- TASK DESCRIPTION: Would you please copy each line of the data in which the string "title" occurs?

[Extracted data entries]
-------

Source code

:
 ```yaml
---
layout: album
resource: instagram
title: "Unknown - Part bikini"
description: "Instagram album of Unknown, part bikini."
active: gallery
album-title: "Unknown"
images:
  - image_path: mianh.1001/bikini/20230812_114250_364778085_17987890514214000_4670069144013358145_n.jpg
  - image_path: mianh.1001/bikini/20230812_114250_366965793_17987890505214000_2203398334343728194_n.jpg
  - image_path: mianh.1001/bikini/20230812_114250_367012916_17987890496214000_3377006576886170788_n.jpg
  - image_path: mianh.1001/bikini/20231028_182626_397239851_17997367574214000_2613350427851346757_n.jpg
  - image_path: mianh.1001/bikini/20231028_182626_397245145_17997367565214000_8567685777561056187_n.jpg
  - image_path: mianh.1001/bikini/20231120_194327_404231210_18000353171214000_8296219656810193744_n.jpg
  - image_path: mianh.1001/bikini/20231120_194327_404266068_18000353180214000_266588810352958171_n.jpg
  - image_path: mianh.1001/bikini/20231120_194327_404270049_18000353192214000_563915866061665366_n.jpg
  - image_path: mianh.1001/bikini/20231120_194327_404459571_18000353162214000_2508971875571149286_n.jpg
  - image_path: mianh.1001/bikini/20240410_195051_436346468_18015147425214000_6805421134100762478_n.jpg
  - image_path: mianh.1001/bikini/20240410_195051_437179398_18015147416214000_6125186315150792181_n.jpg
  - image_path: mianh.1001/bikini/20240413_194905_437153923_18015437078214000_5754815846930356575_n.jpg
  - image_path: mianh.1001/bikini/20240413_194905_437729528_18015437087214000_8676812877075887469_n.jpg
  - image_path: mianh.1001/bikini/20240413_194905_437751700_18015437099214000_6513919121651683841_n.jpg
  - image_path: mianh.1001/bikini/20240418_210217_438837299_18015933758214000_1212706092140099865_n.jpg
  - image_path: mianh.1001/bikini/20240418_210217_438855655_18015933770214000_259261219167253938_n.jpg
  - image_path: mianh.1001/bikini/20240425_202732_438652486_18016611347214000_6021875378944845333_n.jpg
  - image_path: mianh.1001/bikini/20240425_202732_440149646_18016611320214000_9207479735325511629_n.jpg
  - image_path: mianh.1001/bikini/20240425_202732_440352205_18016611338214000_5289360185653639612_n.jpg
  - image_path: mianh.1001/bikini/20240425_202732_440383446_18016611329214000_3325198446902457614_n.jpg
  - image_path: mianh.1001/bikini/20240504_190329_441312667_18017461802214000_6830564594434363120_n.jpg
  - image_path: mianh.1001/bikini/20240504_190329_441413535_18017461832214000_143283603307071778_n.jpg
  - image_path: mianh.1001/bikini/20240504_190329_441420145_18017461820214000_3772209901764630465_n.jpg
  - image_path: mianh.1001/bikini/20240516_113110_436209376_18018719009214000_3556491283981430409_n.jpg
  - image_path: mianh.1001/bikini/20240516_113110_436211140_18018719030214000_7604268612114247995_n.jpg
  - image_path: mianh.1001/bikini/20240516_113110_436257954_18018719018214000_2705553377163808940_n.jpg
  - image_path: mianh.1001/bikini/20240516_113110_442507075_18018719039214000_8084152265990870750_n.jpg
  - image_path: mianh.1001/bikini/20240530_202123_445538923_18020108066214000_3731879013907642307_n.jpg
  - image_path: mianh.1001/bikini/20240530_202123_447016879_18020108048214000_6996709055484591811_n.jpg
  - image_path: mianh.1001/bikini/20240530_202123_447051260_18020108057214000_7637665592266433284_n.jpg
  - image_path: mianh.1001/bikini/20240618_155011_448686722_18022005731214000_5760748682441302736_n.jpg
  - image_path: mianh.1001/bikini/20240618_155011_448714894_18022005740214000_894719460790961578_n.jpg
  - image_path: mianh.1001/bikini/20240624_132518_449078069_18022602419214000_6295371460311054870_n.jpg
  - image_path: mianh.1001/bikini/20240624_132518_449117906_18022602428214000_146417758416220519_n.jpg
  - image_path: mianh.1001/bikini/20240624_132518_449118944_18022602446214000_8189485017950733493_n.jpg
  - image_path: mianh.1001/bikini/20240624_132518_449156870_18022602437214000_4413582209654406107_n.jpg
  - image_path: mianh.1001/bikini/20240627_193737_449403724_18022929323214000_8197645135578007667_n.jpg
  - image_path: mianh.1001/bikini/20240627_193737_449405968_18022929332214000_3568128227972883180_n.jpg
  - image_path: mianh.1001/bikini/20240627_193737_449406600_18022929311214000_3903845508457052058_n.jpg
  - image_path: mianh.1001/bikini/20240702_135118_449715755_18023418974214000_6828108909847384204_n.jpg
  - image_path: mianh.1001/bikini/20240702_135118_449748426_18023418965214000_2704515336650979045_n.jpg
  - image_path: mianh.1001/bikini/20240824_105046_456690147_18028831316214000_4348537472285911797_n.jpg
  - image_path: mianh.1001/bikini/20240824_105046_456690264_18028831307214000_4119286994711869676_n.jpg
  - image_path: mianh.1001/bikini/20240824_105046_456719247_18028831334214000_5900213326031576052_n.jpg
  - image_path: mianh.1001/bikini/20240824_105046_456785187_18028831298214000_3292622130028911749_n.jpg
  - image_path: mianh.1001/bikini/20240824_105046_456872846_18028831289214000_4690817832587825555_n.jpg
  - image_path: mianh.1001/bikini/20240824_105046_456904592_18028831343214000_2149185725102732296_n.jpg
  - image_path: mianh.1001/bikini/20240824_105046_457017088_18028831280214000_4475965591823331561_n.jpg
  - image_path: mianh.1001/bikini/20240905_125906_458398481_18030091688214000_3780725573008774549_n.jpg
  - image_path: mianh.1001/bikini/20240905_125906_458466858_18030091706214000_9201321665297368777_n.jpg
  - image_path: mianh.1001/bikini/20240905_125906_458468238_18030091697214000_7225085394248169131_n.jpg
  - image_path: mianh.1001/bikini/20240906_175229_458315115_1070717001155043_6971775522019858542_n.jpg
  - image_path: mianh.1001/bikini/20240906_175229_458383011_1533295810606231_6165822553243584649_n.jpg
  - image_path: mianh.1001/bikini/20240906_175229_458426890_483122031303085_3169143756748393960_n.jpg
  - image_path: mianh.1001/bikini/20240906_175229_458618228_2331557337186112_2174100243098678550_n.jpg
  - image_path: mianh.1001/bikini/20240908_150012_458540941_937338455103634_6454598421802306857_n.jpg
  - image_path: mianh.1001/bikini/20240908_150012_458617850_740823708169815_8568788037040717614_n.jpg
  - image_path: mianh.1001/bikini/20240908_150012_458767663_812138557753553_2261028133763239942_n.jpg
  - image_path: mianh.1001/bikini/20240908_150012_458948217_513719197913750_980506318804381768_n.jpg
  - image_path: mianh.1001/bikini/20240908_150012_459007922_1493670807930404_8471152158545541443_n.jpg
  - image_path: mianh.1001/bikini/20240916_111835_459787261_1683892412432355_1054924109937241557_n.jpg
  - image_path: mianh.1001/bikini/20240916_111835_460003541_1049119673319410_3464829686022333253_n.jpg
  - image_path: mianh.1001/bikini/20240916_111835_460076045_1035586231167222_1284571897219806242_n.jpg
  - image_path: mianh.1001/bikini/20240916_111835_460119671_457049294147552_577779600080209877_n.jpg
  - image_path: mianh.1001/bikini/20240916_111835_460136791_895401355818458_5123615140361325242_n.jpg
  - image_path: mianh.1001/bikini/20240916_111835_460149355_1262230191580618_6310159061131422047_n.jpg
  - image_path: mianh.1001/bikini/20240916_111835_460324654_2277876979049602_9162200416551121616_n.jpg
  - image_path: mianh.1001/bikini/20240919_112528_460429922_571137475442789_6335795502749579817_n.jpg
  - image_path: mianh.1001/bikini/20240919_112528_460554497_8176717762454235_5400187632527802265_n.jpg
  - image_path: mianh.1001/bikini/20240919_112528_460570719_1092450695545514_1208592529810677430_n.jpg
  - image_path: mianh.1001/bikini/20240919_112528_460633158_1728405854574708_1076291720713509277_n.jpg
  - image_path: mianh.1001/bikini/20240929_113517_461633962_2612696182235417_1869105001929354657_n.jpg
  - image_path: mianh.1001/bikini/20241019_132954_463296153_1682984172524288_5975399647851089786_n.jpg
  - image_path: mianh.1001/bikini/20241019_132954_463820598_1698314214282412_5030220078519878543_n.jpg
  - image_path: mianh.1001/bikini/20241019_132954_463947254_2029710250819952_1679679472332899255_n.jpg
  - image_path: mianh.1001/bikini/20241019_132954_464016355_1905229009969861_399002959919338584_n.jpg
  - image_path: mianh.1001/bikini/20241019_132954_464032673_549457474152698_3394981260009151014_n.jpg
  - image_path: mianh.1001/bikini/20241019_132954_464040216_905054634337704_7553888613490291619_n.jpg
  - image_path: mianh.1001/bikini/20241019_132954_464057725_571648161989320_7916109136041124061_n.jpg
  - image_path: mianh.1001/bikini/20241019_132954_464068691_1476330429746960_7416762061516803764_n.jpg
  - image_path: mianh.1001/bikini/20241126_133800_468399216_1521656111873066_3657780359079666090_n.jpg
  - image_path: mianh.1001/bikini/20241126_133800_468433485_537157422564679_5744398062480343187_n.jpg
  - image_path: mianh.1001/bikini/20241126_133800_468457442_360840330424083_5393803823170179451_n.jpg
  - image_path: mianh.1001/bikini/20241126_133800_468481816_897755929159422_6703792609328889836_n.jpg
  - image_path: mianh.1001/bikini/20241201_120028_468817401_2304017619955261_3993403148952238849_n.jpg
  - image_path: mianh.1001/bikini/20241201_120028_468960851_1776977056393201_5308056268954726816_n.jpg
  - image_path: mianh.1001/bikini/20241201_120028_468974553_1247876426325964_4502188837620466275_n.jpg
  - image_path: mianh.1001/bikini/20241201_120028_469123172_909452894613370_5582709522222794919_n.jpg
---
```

-------

- RESULT OF THIS EXERCISE:
title: "Unknown - Part bikini"
album-title: "Unknown"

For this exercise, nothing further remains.